◆ THE PROBLEM:
Reproduce each line from the records that holds "liefert".

Stored data:
........

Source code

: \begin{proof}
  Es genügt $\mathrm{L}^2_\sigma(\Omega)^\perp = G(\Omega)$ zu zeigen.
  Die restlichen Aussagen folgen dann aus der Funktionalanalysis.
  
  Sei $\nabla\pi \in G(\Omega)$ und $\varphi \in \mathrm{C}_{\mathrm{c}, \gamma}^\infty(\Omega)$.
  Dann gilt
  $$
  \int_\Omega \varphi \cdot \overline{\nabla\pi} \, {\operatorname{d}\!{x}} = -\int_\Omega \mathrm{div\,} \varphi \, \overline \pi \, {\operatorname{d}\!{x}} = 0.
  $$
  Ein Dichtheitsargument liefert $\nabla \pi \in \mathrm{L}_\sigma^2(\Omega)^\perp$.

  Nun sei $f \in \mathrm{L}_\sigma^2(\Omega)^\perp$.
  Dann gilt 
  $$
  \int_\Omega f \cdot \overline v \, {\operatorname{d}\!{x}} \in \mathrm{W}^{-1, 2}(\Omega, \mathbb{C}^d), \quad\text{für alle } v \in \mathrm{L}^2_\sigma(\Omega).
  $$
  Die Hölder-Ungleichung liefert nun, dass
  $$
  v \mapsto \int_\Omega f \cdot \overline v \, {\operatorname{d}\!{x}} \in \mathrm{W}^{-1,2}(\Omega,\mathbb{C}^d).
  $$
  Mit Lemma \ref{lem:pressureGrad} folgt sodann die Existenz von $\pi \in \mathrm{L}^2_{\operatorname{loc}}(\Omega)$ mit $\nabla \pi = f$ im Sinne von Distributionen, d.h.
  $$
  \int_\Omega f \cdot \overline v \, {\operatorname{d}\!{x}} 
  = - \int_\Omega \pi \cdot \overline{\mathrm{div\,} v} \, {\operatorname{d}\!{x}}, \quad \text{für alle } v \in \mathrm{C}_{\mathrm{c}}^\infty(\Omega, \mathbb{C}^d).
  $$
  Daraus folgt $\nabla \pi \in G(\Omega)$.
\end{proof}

........

◆ EXERCISE RESULT:
  Ein Dichtheitsargument liefert $\nabla \pi \in \mathrm{L}_\sigma^2(\Omega)^\perp$.
  Die Hölder-Ungleichung liefert nun, dass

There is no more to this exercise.